Content starts

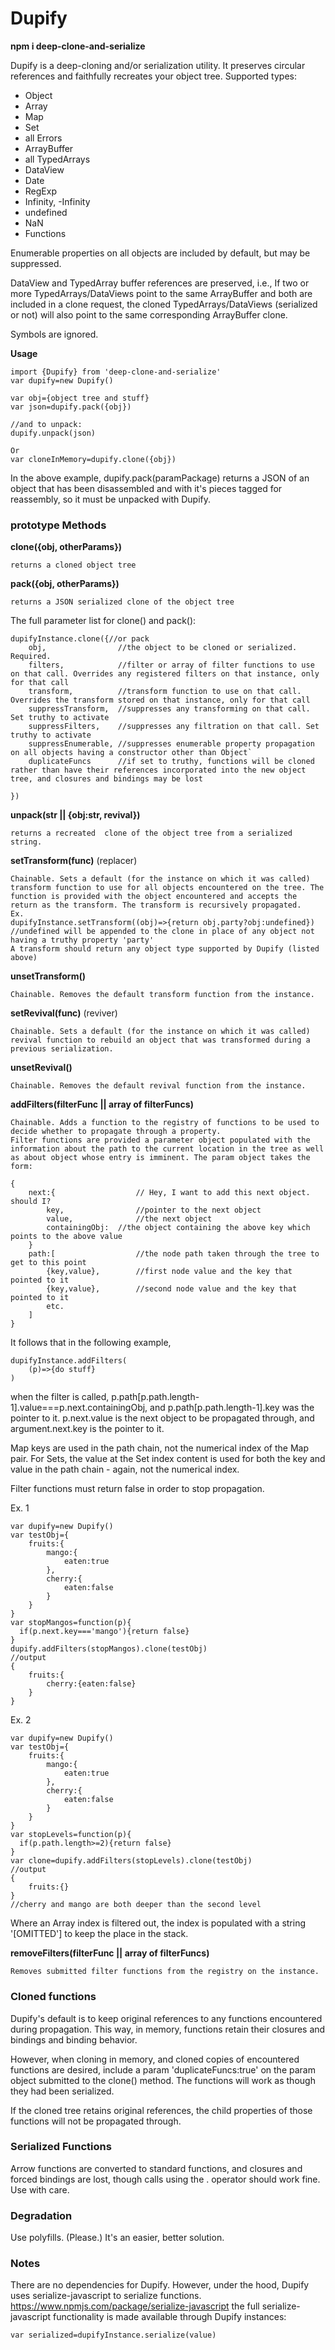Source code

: 



# Dupify
**npm i deep-clone-and-serialize**

Dupify is a deep-cloning and/or serialization utility. It preserves circular references and faithfully recreates your object tree.  Supported types:

* Object
* Array
* Map
* Set
* all Errors 
* ArrayBuffer
* all TypedArrays
* DataView
* Date
* RegExp
* Infinity,  -Infinity
* undefined
* NaN
* Functions

Enumerable properties on all objects are included by default, but may be suppressed.

DataView and TypedArray buffer references are preserved, i.e., If two or more TypedArrays/DataViews point to the same ArrayBuffer and both are included in a clone request, the cloned TypedArrays/DataViews (serialized or not) will also point to the same corresponding ArrayBuffer clone. 

Symbols are ignored. 

**Usage**
	
	import {Dupify} from 'deep-clone-and-serialize'
	var dupify=new Dupify()

	var obj={object tree and stuff}
	var json=dupify.pack({obj})
	
	//and to unpack:
	dupify.unpack(json)
	
	Or
	var cloneInMemory=dupify.clone({obj})
	
In the above example, dupify.pack(paramPackage) returns a JSON of an object that has been disassembled and with it's pieces tagged for reassembly, so it must be unpacked with Dupify. 

### prototype Methods
**clone({obj, otherParams})**

	returns a cloned object tree
  
**pack({obj, otherParams})**

	returns a JSON serialized clone of the object tree
The full parameter list for clone() and pack():

	dupifyInstance.clone({//or pack 
		obj,				//the object to be cloned or serialized. Required.
		filters,			//filter or array of filter functions to use on that call. Overrides any registered filters on that instance, only for that call
		transform,			//transform function to use on that call. Overrides the transform stored on that instance, only for that call
		suppressTransform,	//suppresses any transforming on that call. Set truthy to activate
		suppressFilters,	//suppresses any filtration on that call. Set truthy to activate
		suppressEnumerable,	//suppresses enumerable property propagation on all objects having a constructor other than Object`
		duplicateFuncs		//if set to truthy, functions will be cloned rather than have their references incorporated into the new object tree, and closures and bindings may be lost
		
	})




**unpack(str || {obj:str, revival})**

	returns a recreated  clone of the object tree from a serialized string. 
**setTransform(func)**  (replacer)

	Chainable. Sets a default (for the instance on which it was called) transform function to use for all objects encountered on the tree. The function is provided with the object encountered and accepts the return as the transform. The transform is recursively propagated.
	Ex.
	dupifyInstance.setTransform((obj)=>{return obj.party?obj:undefined})
	//undefined will be appended to the clone in place of any object not having a truthy property 'party'
	A transform should return any object type supported by Dupify (listed above)
	 
**unsetTransform()**

	Chainable. Removes the default transform function from the instance. 

**setRevival(func)**  (reviver)

	Chainable. Sets a default (for the instance on which it was called) revival function to rebuild an object that was transformed during a previous serialization.
	 
**unsetRevival()**

	Chainable. Removes the default revival function from the instance. 

**addFilters(filterFunc || array of filterFuncs)**

	Chainable. Adds a function to the registry of functions to be used to decide whether to propagate through a property. 
	Filter functions are provided a parameter object populated with the information about the path to the current location in the tree as well as about object whose entry is imminent. The param object takes the form:

	{
		next:{					// Hey, I want to add this next object. should I?
			key,				//pointer to the next object 
			value,				//the next object
			containingObj:	//the object containing the above key which points to the above value
		}
		path:[					//the node path taken through the tree to get to this point
			{key,value},		//first node value and the key that pointed to it
			{key,value},		//second node value and the key that pointed to it
			etc.
		]
	}

It follows that in the following example,

	dupifyInstance.addFilters(
		(p)=>{do stuff}
	)
 when the filter is called, p.path[p.path.length-1].value===p.next.containingObj, and   p.path[p.path.length-1].key was the pointer to it. p.next.value is the next object to be propagated through, and argument.next.key is the pointer to it.

Map keys are used in the path chain, not the numerical index of the Map pair.  For Sets, the value at the Set index content is used for both the key and value in the path chain - again, not the numerical index.

Filter functions must return false in order to stop propagation.

Ex. 1

	var dupify=new Dupify()
	var testObj={
		fruits:{
			mango:{
				eaten:true
			},
			cherry:{
				eaten:false
			}
		}
	}
	var stopMangos=function(p){
	  if(p.next.key==='mango'){return false}
	}	
	dupify.addFilters(stopMangos).clone(testObj)
	//output 
	{
		fruits:{
			cherry:{eaten:false}
		}
	}
 Ex. 2

	var dupify=new Dupify()
	var testObj={
		fruits:{
			mango:{
				eaten:true
			},
			cherry:{
				eaten:false
			}
		}
	}
	var stopLevels=function(p){
	  if(p.path.length>=2){return false}
	}	
	var clone=dupify.addFilters(stopLevels).clone(testObj)
	//output 
	{
		fruits:{}
	}
	//cherry and mango are both deeper than the second level

Where an Array index  is filtered out, the index is populated with a string '[OMITTED'] to keep the place in the stack.

**removeFilters(filterFunc || array of filterFuncs)**

	Removes submitted filter functions from the registry on the instance.


### Cloned functions
Dupify's default is to keep original references to any functions encountered during propagation. This way, in memory, functions retain their closures and  bindings and binding behavior. 

However, when cloning in memory, and cloned copies of encountered functions are desired, include a param 'duplicateFuncs:true' on the param object submitted to the clone() method.   The functions will work as though they had been serialized.

If the cloned tree retains original references, the child properties of those functions will not be propagated through.

### Serialized Functions
Arrow functions are converted to standard functions, and  closures and forced bindings are lost, though calls using the . operator should work fine. Use with care.  

### Degradation
Use polyfills. (Please.) It's an easier, better solution.

### Notes

There are no dependencies for Dupify. However, under the hood, Dupify uses serialize-javascript to serialize functions. https://www.npmjs.com/package/serialize-javascript
the full serialize-javascript functionality is made available through Dupify instances:

	var serialized=dupifyInstance.serialize(value)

Content ends

### What is being asked
Copy everything in the listing above exactly except the pictures.

### Solved exercise
Source code

: 



# Dupify
**npm i deep-clone-and-serialize**

Dupify is a deep-cloning and/or serialization utility. It preserves circular references and faithfully recreates your object tree.  Supported types:

* Object
* Array
* Map
* Set
* all Errors 
* ArrayBuffer
* all TypedArrays
* DataView
* Date
* RegExp
* Infinity,  -Infinity
* undefined
* NaN
* Functions

Enumerable properties on all objects are included by default, but may be suppressed.

DataView and TypedArray buffer references are preserved, i.e., If two or more TypedArrays/DataViews point to the same ArrayBuffer and both are included in a clone request, the cloned TypedArrays/DataViews (serialized or not) will also point to the same corresponding ArrayBuffer clone. 

Symbols are ignored. 

**Usage**
	
	import {Dupify} from 'deep-clone-and-serialize'
	var dupify=new Dupify()

	var obj={object tree and stuff}
	var json=dupify.pack({obj})
	
	//and to unpack:
	dupify.unpack(json)
	
	Or
	var cloneInMemory=dupify.clone({obj})
	
In the above example, dupify.pack(paramPackage) returns a JSON of an object that has been disassembled and with it's pieces tagged for reassembly, so it must be unpacked with Dupify. 

### prototype Methods
**clone({obj, otherParams})**

	returns a cloned object tree
  
**pack({obj, otherParams})**

	returns a JSON serialized clone of the object tree
The full parameter list for clone() and pack():

	dupifyInstance.clone({//or pack 
		obj,				//the object to be cloned or serialized. Required.
		filters,			//filter or array of filter functions to use on that call. Overrides any registered filters on that instance, only for that call
		transform,			//transform function to use on that call. Overrides the transform stored on that instance, only for that call
		suppressTransform,	//suppresses any transforming on that call. Set truthy to activate
		suppressFilters,	//suppresses any filtration on that call. Set truthy to activate
		suppressEnumerable,	//suppresses enumerable property propagation on all objects having a constructor other than Object`
		duplicateFuncs		//if set to truthy, functions will be cloned rather than have their references incorporated into the new object tree, and closures and bindings may be lost
		
	})




**unpack(str || {obj:str, revival})**

	returns a recreated  clone of the object tree from a serialized string. 
**setTransform(func)**  (replacer)

	Chainable. Sets a default (for the instance on which it was called) transform function to use for all objects encountered on the tree. The function is provided with the object encountered and accepts the return as the transform. The transform is recursively propagated.
	Ex.
	dupifyInstance.setTransform((obj)=>{return obj.party?obj:undefined})
	//undefined will be appended to the clone in place of any object not having a truthy property 'party'
	A transform should return any object type supported by Dupify (listed above)
	 
**unsetTransform()**

	Chainable. Removes the default transform function from the instance. 

**setRevival(func)**  (reviver)

	Chainable. Sets a default (for the instance on which it was called) revival function to rebuild an object that was transformed during a previous serialization.
	 
**unsetRevival()**

	Chainable. Removes the default revival function from the instance. 

**addFilters(filterFunc || array of filterFuncs)**

	Chainable. Adds a function to the registry of functions to be used to decide whether to propagate through a property. 
	Filter functions are provided a parameter object populated with the information about the path to the current location in the tree as well as about object whose entry is imminent. The param object takes the form:

	{
		next:{					// Hey, I want to add this next object. should I?
			key,				//pointer to the next object 
			value,				//the next object
			containingObj:	//the object containing the above key which points to the above value
		}
		path:[					//the node path taken through the tree to get to this point
			{key,value},		//first node value and the key that pointed to it
			{key,value},		//second node value and the key that pointed to it
			etc.
		]
	}

It follows that in the following example,

	dupifyInstance.addFilters(
		(p)=>{do stuff}
	)
 when the filter is called, p.path[p.path.length-1].value===p.next.containingObj, and   p.path[p.path.length-1].key was the pointer to it. p.next.value is the next object to be propagated through, and argument.next.key is the pointer to it.

Map keys are used in the path chain, not the numerical index of the Map pair.  For Sets, the value at the Set index content is used for both the key and value in the path chain - again, not the numerical index.

Filter functions must return false in order to stop propagation.

Ex. 1

	var dupify=new Dupify()
	var testObj={
		fruits:{
			mango:{
				eaten:true
			},
			cherry:{
				eaten:false
			}
		}
	}
	var stopMangos=function(p){
	  if(p.next.key==='mango'){return false}
	}	
	dupify.addFilters(stopMangos).clone(testObj)
	//output 
	{
		fruits:{
			cherry:{eaten:false}
		}
	}
 Ex. 2

	var dupify=new Dupify()
	var testObj={
		fruits:{
			mango:{
				eaten:true
			},
			cherry:{
				eaten:false
			}
		}
	}
	var stopLevels=function(p){
	  if(p.path.length>=2){return false}
	}	
	var clone=dupify.addFilters(stopLevels).clone(testObj)
	//output 
	{
		fruits:{}
	}
	//cherry and mango are both deeper than the second level

Where an Array index  is filtered out, the index is populated with a string '[OMITTED'] to keep the place in the stack.

**removeFilters(filterFunc || array of filterFuncs)**

	Removes submitted filter functions from the registry on the instance.


### Cloned functions
Dupify's default is to keep original references to any functions encountered during propagation. This way, in memory, functions retain their closures and  bindings and binding behavior. 

However, when cloning in memory, and cloned copies of encountered functions are desired, include a param 'duplicateFuncs:true' on the param object submitted to the clone() method.   The functions will work as though they had been serialized.

If the cloned tree retains original references, the child properties of those functions will not be propagated through.

### Serialized Functions
Arrow functions are converted to standard functions, and  closures and forced bindings are lost, though calls using the . operator should work fine. Use with care.  

### Degradation
Use polyfills. (Please.) It's an easier, better solution.

### Notes

There are no dependencies for Dupify. However, under the hood, Dupify uses serialize-javascript to serialize functions. https://www.npmjs.com/package/serialize-javascript
the full serialize-javascript functionality is made available through Dupify instances:

	var serialized=dupifyInstance.serialize(value)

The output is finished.